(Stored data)
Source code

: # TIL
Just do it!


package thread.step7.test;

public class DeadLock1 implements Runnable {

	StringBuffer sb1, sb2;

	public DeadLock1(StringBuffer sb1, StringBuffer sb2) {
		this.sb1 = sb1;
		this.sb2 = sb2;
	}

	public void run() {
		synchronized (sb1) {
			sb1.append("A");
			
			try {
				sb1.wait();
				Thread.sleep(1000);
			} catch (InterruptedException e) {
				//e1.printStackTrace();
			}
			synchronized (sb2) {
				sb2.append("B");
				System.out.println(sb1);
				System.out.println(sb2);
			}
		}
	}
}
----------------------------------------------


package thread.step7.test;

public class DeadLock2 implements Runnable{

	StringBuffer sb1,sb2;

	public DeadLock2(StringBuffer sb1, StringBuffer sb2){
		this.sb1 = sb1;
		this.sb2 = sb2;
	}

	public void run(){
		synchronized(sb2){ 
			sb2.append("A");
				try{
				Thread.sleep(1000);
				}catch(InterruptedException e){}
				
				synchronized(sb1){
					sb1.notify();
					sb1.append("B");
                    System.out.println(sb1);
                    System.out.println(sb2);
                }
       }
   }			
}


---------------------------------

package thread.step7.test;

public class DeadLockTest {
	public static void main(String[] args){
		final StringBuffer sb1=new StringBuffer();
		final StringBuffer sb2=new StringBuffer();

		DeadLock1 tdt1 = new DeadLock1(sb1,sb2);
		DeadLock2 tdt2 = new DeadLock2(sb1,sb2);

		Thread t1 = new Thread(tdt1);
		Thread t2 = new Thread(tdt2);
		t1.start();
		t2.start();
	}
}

---

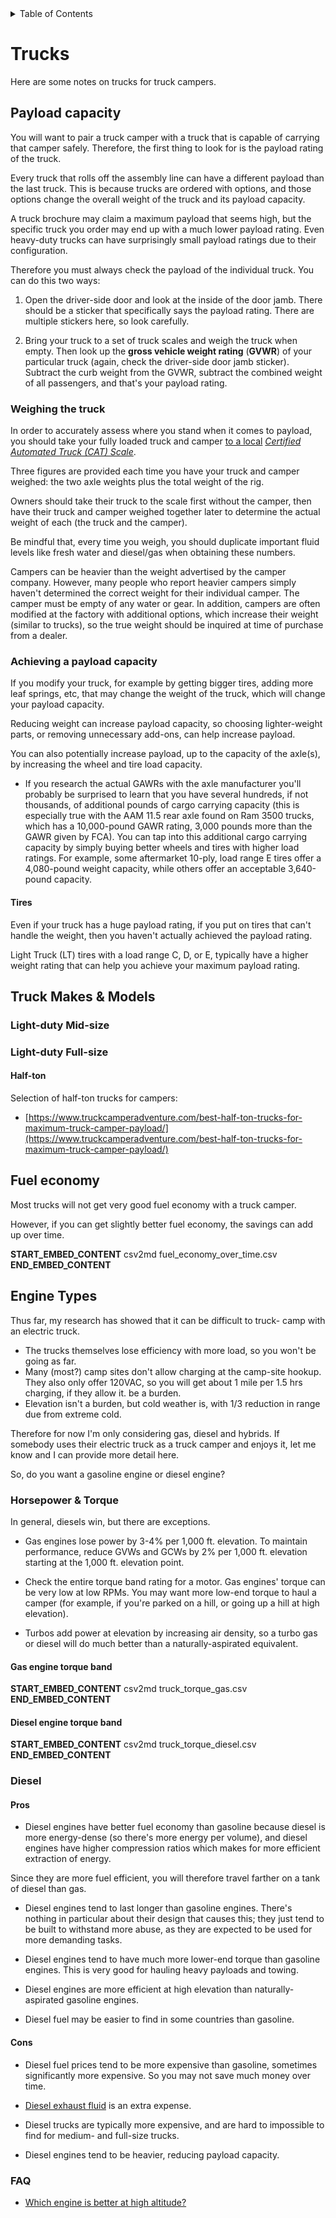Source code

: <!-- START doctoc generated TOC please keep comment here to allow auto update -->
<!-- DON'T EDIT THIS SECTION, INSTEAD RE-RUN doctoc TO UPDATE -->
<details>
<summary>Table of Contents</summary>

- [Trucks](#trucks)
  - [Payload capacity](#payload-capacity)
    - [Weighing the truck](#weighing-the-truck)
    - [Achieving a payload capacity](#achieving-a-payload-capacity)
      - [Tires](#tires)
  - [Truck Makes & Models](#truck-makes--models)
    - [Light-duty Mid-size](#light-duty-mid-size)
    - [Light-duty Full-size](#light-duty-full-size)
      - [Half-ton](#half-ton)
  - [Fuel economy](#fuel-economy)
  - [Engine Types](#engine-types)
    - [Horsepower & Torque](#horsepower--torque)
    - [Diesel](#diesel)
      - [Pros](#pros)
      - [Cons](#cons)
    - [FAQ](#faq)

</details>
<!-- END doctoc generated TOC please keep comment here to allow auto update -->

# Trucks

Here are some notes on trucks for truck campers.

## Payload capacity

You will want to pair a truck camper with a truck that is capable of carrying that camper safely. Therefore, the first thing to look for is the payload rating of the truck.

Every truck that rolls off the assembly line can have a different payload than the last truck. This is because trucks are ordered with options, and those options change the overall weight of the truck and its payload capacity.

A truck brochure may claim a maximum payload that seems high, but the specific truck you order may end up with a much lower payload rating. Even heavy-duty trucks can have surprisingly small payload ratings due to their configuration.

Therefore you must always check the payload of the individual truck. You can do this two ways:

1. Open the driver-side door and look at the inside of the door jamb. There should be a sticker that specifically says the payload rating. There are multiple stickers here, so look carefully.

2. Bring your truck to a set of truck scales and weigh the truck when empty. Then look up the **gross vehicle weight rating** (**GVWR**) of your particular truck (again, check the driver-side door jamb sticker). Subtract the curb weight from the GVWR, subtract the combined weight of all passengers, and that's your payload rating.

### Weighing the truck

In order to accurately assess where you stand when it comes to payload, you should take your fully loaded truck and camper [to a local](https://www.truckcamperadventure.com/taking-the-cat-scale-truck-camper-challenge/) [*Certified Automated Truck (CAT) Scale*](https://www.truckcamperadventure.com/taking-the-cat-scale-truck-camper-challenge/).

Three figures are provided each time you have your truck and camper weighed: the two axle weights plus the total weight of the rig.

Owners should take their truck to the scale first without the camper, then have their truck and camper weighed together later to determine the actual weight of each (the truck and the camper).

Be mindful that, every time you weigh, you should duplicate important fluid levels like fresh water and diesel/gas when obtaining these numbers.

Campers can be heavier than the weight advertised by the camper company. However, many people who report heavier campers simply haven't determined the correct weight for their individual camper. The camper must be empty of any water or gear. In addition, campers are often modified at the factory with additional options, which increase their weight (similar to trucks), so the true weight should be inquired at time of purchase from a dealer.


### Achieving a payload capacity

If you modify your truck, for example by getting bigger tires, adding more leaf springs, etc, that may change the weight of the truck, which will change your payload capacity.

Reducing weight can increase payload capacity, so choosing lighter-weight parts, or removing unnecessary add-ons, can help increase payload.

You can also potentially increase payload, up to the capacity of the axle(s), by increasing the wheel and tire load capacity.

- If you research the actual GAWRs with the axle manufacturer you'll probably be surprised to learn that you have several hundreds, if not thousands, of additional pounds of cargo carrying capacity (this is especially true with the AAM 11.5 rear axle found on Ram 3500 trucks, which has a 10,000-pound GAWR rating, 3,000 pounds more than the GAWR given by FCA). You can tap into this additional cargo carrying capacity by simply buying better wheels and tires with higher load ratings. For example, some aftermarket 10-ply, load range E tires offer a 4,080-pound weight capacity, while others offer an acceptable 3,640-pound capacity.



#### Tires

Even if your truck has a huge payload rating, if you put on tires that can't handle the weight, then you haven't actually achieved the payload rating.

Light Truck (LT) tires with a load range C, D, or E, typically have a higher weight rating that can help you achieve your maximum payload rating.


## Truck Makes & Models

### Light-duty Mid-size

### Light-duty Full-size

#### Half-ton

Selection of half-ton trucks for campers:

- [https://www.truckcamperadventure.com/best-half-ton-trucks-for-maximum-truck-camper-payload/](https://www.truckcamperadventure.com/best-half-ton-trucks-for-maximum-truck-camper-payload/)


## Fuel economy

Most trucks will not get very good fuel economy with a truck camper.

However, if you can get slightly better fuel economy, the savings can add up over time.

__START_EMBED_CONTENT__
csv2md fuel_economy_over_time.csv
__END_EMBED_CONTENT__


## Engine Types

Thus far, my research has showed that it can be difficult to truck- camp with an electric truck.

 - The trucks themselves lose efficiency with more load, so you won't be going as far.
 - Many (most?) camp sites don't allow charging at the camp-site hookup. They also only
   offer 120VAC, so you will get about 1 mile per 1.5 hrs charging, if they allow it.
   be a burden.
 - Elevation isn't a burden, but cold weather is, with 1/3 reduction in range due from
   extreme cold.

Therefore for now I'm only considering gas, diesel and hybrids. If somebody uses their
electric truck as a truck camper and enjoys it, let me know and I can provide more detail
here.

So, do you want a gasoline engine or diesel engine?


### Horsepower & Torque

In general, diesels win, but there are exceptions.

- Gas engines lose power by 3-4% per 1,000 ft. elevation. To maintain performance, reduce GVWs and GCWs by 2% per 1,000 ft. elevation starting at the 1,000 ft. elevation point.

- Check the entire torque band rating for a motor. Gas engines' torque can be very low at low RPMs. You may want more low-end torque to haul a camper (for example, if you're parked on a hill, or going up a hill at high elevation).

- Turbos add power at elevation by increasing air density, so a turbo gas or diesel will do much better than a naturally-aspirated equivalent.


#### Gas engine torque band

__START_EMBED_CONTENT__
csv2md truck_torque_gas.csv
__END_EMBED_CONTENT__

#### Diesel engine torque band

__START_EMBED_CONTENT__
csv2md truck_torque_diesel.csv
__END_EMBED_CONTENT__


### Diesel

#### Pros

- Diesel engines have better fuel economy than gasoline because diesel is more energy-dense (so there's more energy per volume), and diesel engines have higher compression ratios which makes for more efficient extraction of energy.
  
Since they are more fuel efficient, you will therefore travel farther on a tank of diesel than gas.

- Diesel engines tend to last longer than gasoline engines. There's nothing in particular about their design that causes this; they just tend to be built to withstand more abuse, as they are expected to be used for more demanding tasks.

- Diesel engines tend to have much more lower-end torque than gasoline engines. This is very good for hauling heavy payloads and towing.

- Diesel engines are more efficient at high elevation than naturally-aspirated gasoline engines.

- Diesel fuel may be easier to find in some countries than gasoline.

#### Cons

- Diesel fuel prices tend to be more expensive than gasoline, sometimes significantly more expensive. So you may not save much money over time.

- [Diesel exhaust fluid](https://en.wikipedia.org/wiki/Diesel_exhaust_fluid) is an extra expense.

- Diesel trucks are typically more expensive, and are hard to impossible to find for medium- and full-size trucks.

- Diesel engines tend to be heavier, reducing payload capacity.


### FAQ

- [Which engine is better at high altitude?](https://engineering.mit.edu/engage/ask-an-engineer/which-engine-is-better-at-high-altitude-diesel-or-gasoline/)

**Assigned task:**
Only the lines that contain the string "final" should be copied from the entries above.

**Completed exercise:**
		final StringBuffer sb1=new StringBuffer();
		final StringBuffer sb2=new StringBuffer();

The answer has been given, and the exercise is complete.